(ASSIGNED TASK): A faithful transcription of the entries below is required.

(SOURCE DATA):
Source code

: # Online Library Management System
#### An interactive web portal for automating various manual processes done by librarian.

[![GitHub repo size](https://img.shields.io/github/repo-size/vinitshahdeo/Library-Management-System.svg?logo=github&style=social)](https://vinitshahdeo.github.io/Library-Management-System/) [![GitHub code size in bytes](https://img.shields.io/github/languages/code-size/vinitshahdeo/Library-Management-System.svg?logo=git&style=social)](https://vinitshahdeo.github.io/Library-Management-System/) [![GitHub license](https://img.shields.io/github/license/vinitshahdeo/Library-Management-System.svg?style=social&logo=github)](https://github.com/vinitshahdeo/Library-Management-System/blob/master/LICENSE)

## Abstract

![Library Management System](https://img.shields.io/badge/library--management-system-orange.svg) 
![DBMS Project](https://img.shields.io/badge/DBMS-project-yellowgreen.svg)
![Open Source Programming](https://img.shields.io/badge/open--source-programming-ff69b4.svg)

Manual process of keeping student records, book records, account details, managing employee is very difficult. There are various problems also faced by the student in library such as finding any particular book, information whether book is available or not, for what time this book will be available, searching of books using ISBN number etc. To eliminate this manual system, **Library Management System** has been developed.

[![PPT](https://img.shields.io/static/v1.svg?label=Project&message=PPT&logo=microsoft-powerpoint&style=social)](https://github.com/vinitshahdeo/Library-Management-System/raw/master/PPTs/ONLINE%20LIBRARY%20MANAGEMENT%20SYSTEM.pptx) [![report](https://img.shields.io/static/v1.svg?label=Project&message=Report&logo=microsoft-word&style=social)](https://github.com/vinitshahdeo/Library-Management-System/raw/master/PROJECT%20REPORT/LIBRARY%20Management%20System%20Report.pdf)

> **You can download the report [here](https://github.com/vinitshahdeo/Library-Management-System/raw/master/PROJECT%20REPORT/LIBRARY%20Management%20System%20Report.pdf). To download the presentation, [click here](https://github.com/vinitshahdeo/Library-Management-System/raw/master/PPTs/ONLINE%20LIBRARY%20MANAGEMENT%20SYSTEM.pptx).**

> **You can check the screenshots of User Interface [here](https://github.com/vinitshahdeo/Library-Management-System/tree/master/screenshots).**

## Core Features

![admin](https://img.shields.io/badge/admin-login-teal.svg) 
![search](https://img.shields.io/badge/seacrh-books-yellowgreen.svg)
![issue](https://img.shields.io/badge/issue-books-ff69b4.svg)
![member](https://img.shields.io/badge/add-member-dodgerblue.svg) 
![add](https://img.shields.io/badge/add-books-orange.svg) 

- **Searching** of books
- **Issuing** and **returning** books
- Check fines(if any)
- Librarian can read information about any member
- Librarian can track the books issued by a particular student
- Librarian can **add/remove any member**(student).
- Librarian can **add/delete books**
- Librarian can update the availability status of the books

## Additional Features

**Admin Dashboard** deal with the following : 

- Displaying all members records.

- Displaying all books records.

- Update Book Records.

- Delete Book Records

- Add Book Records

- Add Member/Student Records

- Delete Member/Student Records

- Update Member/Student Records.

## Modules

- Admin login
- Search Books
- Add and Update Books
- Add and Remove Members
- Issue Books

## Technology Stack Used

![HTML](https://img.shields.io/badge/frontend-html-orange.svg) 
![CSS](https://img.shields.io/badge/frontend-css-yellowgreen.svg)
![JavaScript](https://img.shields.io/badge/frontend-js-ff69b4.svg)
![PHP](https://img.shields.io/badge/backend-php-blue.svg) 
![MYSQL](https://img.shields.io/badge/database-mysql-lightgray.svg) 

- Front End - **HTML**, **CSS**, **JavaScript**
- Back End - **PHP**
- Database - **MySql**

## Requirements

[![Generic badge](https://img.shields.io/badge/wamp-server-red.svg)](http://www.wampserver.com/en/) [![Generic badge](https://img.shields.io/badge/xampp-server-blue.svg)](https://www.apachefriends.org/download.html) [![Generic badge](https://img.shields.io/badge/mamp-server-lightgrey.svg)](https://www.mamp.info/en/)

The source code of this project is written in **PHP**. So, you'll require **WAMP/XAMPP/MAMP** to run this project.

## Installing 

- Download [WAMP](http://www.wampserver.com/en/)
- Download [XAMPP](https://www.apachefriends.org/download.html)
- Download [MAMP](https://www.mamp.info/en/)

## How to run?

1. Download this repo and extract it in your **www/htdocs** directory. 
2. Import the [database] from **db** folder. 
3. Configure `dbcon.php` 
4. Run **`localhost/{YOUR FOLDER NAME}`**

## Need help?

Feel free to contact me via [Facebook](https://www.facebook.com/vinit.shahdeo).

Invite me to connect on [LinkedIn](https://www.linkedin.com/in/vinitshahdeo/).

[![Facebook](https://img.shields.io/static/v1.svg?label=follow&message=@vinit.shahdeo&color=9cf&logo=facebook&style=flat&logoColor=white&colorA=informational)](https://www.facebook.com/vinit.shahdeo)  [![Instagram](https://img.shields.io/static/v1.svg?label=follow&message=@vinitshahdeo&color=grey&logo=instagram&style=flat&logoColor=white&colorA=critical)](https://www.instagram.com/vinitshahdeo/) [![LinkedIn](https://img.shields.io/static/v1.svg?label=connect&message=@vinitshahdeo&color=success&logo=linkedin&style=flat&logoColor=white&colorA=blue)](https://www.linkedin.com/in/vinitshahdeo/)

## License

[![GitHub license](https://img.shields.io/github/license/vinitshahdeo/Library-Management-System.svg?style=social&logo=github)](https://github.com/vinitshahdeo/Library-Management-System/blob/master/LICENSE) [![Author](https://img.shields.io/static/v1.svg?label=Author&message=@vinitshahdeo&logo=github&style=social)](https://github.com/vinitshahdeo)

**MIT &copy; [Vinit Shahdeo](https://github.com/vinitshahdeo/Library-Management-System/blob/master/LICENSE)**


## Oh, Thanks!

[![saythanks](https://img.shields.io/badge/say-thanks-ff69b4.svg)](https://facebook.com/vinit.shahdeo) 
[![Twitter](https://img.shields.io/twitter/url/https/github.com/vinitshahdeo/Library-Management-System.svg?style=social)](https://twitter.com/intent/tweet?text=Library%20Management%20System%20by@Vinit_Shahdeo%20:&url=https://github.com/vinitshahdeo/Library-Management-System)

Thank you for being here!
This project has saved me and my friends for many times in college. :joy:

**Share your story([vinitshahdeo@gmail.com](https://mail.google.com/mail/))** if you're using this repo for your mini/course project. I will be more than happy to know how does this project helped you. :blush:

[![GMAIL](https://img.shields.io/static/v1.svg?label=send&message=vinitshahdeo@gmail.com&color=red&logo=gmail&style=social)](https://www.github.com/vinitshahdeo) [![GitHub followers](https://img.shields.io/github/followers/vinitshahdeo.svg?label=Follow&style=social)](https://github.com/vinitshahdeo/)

(RESULT FOR THIS EXERCISE):
Source code

: # Online Library Management System
#### An interactive web portal for automating various manual processes done by librarian.

[![GitHub repo size](https://img.shields.io/github/repo-size/vinitshahdeo/Library-Management-System.svg?logo=github&style=social)](https://vinitshahdeo.github.io/Library-Management-System/) [![GitHub code size in bytes](https://img.shields.io/github/languages/code-size/vinitshahdeo/Library-Management-System.svg?logo=git&style=social)](https://vinitshahdeo.github.io/Library-Management-System/) [![GitHub license](https://img.shields.io/github/license/vinitshahdeo/Library-Management-System.svg?style=social&logo=github)](https://github.com/vinitshahdeo/Library-Management-System/blob/master/LICENSE)

## Abstract

![Library Management System](https://img.shields.io/badge/library--management-system-orange.svg) 
![DBMS Project](https://img.shields.io/badge/DBMS-project-yellowgreen.svg)
![Open Source Programming](https://img.shields.io/badge/open--source-programming-ff69b4.svg)

Manual process of keeping student records, book records, account details, managing employee is very difficult. There are various problems also faced by the student in library such as finding any particular book, information whether book is available or not, for what time this book will be available, searching of books using ISBN number etc. To eliminate this manual system, **Library Management System** has been developed.

[![PPT](https://img.shields.io/static/v1.svg?label=Project&message=PPT&logo=microsoft-powerpoint&style=social)](https://github.com/vinitshahdeo/Library-Management-System/raw/master/PPTs/ONLINE%20LIBRARY%20MANAGEMENT%20SYSTEM.pptx) [![report](https://img.shields.io/static/v1.svg?label=Project&message=Report&logo=microsoft-word&style=social)](https://github.com/vinitshahdeo/Library-Management-System/raw/master/PROJECT%20REPORT/LIBRARY%20Management%20System%20Report.pdf)

> **You can download the report [here](https://github.com/vinitshahdeo/Library-Management-System/raw/master/PROJECT%20REPORT/LIBRARY%20Management%20System%20Report.pdf). To download the presentation, [click here](https://github.com/vinitshahdeo/Library-Management-System/raw/master/PPTs/ONLINE%20LIBRARY%20MANAGEMENT%20SYSTEM.pptx).**

> **You can check the screenshots of User Interface [here](https://github.com/vinitshahdeo/Library-Management-System/tree/master/screenshots).**

## Core Features

![admin](https://img.shields.io/badge/admin-login-teal.svg) 
![search](https://img.shields.io/badge/seacrh-books-yellowgreen.svg)
![issue](https://img.shields.io/badge/issue-books-ff69b4.svg)
![member](https://img.shields.io/badge/add-member-dodgerblue.svg) 
![add](https://img.shields.io/badge/add-books-orange.svg) 

- **Searching** of books
- **Issuing** and **returning** books
- Check fines(if any)
- Librarian can read information about any member
- Librarian can track the books issued by a particular student
- Librarian can **add/remove any member**(student).
- Librarian can **add/delete books**
- Librarian can update the availability status of the books

## Additional Features

**Admin Dashboard** deal with the following : 

- Displaying all members records.

- Displaying all books records.

- Update Book Records.

- Delete Book Records

- Add Book Records

- Add Member/Student Records

- Delete Member/Student Records

- Update Member/Student Records.

## Modules

- Admin login
- Search Books
- Add and Update Books
- Add and Remove Members
- Issue Books

## Technology Stack Used

![HTML](https://img.shields.io/badge/frontend-html-orange.svg) 
![CSS](https://img.shields.io/badge/frontend-css-yellowgreen.svg)
![JavaScript](https://img.shields.io/badge/frontend-js-ff69b4.svg)
![PHP](https://img.shields.io/badge/backend-php-blue.svg) 
![MYSQL](https://img.shields.io/badge/database-mysql-lightgray.svg) 

- Front End - **HTML**, **CSS**, **JavaScript**
- Back End - **PHP**
- Database - **MySql**

## Requirements

[![Generic badge](https://img.shields.io/badge/wamp-server-red.svg)](http://www.wampserver.com/en/) [![Generic badge](https://img.shields.io/badge/xampp-server-blue.svg)](https://www.apachefriends.org/download.html) [![Generic badge](https://img.shields.io/badge/mamp-server-lightgrey.svg)](https://www.mamp.info/en/)

The source code of this project is written in **PHP**. So, you'll require **WAMP/XAMPP/MAMP** to run this project.

## Installing 

- Download [WAMP](http://www.wampserver.com/en/)
- Download [XAMPP](https://www.apachefriends.org/download.html)
- Download [MAMP](https://www.mamp.info/en/)

## How to run?

1. Download this repo and extract it in your **www/htdocs** directory. 
2. Import the [database] from **db** folder. 
3. Configure `dbcon.php` 
4. Run **`localhost/{YOUR FOLDER NAME}`**

## Need help?

Feel free to contact me via [Facebook](https://www.facebook.com/vinit.shahdeo).

Invite me to connect on [LinkedIn](https://www.linkedin.com/in/vinitshahdeo/).

[![Facebook](https://img.shields.io/static/v1.svg?label=follow&message=@vinit.shahdeo&color=9cf&logo=facebook&style=flat&logoColor=white&colorA=informational)](https://www.facebook.com/vinit.shahdeo)  [![Instagram](https://img.shields.io/static/v1.svg?label=follow&message=@vinitshahdeo&color=grey&logo=instagram&style=flat&logoColor=white&colorA=critical)](https://www.instagram.com/vinitshahdeo/) [![LinkedIn](https://img.shields.io/static/v1.svg?label=connect&message=@vinitshahdeo&color=success&logo=linkedin&style=flat&logoColor=white&colorA=blue)](https://www.linkedin.com/in/vinitshahdeo/)

## License

[![GitHub license](https://img.shields.io/github/license/vinitshahdeo/Library-Management-System.svg?style=social&logo=github)](https://github.com/vinitshahdeo/Library-Management-System/blob/master/LICENSE) [![Author](https://img.shields.io/static/v1.svg?label=Author&message=@vinitshahdeo&logo=github&style=social)](https://github.com/vinitshahdeo)

**MIT &copy; [Vinit Shahdeo](https://github.com/vinitshahdeo/Library-Management-System/blob/master/LICENSE)**


## Oh, Thanks!

[![saythanks](https://img.shields.io/badge/say-thanks-ff69b4.svg)](https://facebook.com/vinit.shahdeo) 
[![Twitter](https://img.shields.io/twitter/url/https/github.com/vinitshahdeo/Library-Management-System.svg?style=social)](https://twitter.com/intent/tweet?text=Library%20Management%20System%20by@Vinit_Shahdeo%20:&url=https://github.com/vinitshahdeo/Library-Management-System)

Thank you for being here!
This project has saved me and my friends for many times in college. :joy:

**Share your story([vinitshahdeo@gmail.com](https://mail.google.com/mail/))** if you're using this repo for your mini/course project. I will be more than happy to know how does this project helped you. :blush:

[![GMAIL](https://img.shields.io/static/v1.svg?label=send&message=vinitshahdeo@gmail.com&color=red&logo=gmail&style=social)](https://www.github.com/vinitshahdeo) [![GitHub followers](https://img.shields.io/github/followers/vinitshahdeo.svg?label=Follow&style=social)](https://github.com/vinitshahdeo/)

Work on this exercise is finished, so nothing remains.